■ Information supplied
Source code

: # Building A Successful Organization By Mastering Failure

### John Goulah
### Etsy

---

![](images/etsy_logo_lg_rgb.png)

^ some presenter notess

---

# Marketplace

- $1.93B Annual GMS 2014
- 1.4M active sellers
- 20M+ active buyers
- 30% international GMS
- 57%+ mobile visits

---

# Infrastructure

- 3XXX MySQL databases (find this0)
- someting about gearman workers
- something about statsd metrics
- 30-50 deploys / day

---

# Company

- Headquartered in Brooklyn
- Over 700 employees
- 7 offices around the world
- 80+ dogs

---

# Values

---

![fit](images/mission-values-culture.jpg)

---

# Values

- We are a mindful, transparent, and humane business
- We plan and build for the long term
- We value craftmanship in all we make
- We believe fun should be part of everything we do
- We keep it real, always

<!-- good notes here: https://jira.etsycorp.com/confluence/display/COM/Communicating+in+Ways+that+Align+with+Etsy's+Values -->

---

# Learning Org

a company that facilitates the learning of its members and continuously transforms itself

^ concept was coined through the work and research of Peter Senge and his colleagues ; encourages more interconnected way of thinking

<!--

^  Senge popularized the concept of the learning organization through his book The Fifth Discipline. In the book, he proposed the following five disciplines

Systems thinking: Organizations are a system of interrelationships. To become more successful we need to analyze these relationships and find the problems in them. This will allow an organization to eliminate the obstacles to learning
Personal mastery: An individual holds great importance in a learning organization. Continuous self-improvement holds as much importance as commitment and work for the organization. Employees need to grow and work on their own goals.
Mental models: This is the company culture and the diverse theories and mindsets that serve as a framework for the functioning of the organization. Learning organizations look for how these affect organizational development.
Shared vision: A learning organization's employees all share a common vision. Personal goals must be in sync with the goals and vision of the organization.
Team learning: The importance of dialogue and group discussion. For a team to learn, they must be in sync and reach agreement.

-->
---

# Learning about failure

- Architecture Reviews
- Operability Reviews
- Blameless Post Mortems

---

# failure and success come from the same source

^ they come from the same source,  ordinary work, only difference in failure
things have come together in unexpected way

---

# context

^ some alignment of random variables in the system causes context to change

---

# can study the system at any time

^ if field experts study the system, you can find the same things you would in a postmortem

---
--
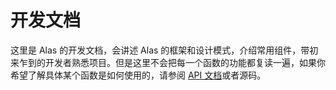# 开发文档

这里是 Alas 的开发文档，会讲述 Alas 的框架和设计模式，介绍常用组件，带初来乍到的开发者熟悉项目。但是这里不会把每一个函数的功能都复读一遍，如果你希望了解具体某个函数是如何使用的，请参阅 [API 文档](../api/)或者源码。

■ To do
Your answer should consist of every line from the entries that holds "thinking".

■ Answer to the problem
^ concept was coined through the work and research of Peter Senge and his colleagues ; encourages more interconnected way of thinking
Systems thinking: Organizations are a system of interrelationships. To become more successful we need to analyze these relationships and find the problems in them. This will allow an organization to eliminate the obstacles to learning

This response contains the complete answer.